Monday, October 22, 2007

Animal of the Week -- October 22, 2007

Distressing news Ani-freaks, the devil facial tumour virus that is wiping out Tasmanian devils has spread to a previously uninfected population that had been viewed as a safeguard for the species' future. Now conservationists think that finding uninfected wild devils may be impossible from the middle of next year. Once infected the tumours impede feeding and lead to starvation within 6 months. Eeek! Could this be it for the inspiration for a much loved cartoon character? Could the Tasmanian devil soon be heading the same way as this week's animal of the week, its larger, more ferocious, and more extinct cousin Thylacinus cynocephalus (Tasmanian tiger, Tasmanian wolf, thylacine)?

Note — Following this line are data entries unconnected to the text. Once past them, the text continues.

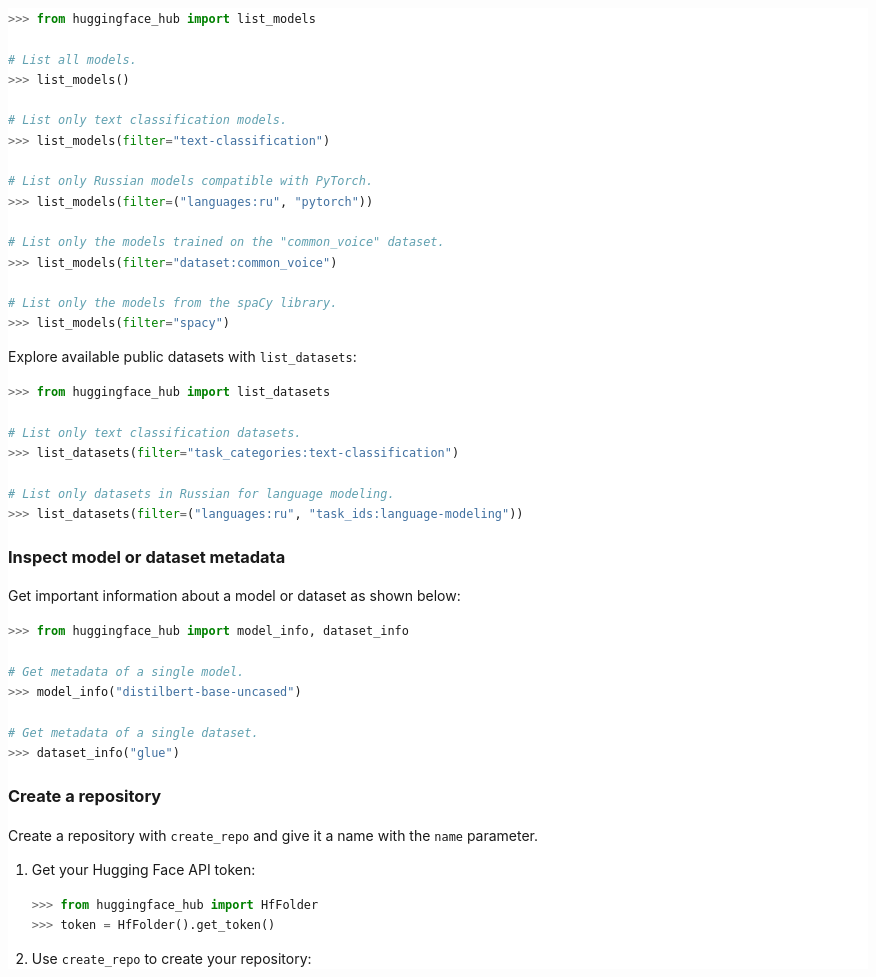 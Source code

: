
 ```python
>>> from huggingface_hub import list_models

# List all models.
>>> list_models()

# List only text classification models.
>>> list_models(filter="text-classification")

# List only Russian models compatible with PyTorch.
>>> list_models(filter=("languages:ru", "pytorch"))

# List only the models trained on the "common_voice" dataset.
>>> list_models(filter="dataset:common_voice")

# List only the models from the spaCy library.
>>> list_models(filter="spacy")
```

Explore available public datasets with `list_datasets`:

```python
>>> from huggingface_hub import list_datasets

# List only text classification datasets.
>>> list_datasets(filter="task_categories:text-classification")

# List only datasets in Russian for language modeling.
>>> list_datasets(filter=("languages:ru", "task_ids:language-modeling"))
```

### Inspect model or dataset metadata

Get important information about a model or dataset as shown below:

```python
>>> from huggingface_hub import model_info, dataset_info

# Get metadata of a single model.
>>> model_info("distilbert-base-uncased")

# Get metadata of a single dataset.
>>> dataset_info("glue")
```

### Create a repository

Create a repository with `create_repo` and give it a name with the `name` parameter.

1. Get your Hugging Face API token:

   ```python
   >>> from huggingface_hub import HfFolder
   >>> token = HfFolder().get_token()
   ```
2. Use `create_repo` to create your repository:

Neither tigers nor wolves, thylacines were the largest marsupial predators to survive into modern times and were a little smaller than a wolf. Once widespread across New Guinea, mainland Australia, and Tasmania, they became extinct on the mainland about 2000 years ago, and by the time Europeans arrived, their range was, like that of the devil, restricted to Tasmania. Viewed as a threat to livestock, a bounty of £1 for adults and 10 shillings for pups, was paid for their capture; at about the same time in Tasmania the bounty for aborigines was £5 for adults £2 for children.

By 1900, thylacines were hard to find (the aborigines were impossible to find by this time) and a conservation programme was set up in 1901 to safeguard the species for addition to collections and zoos. However, the combination of persecution, habitat loss, and disease had sent the species into terminal decline. Benjamin, captured in 1933, was the last known living thylacine, and he resided in Hobart zoo until his death in 1936. There have been many reported sighting of thylacines from New Guinea to Tasmania since 1936, but none has been verified, although many people believe they still cling on in remote regions, in 1986 they were declared officially extinct and any attempt to study their presence in the wild is branded as cryptozoology.

Although named Benjamin, the gender of the last thylacine was unknown. While we're on the subject of gender, thylacines were one of only two types of marsupial in which the male had a pouch. The pouch was unlike the females' pouches, but like those of the male South American water opossums, the male thylacine's pouch was used to support their pendulous scrotum!

With an enormous gape and an incredibly strong jaw (pound for pound they probably had the greatest bite pressure of any mammalian carnivore), thylacines were fearsome beasts. Although there is no evidence to suggest that they were a threat to humans, as this week's photo shows they could easily fit the head of a prat with a dodgy moustache into their mouths (the moustache is also extinct, or at least hiding very well in a protobeard).

OK, bye then!

Peter Hayward
Head Keeper
Animal of the Week

1 comment:

  1. Thanks Adam.
    Your continued promotion of this abs diet is greatly appreciated. I am only moments away from a six pack. Actually the remnants of six Kronenbourg for a fiver are playing merry hell with my brain as I type. Would that you were one of the Adams I know, this would be amusing. As you are not, you can pick a word to put before off and do it, please.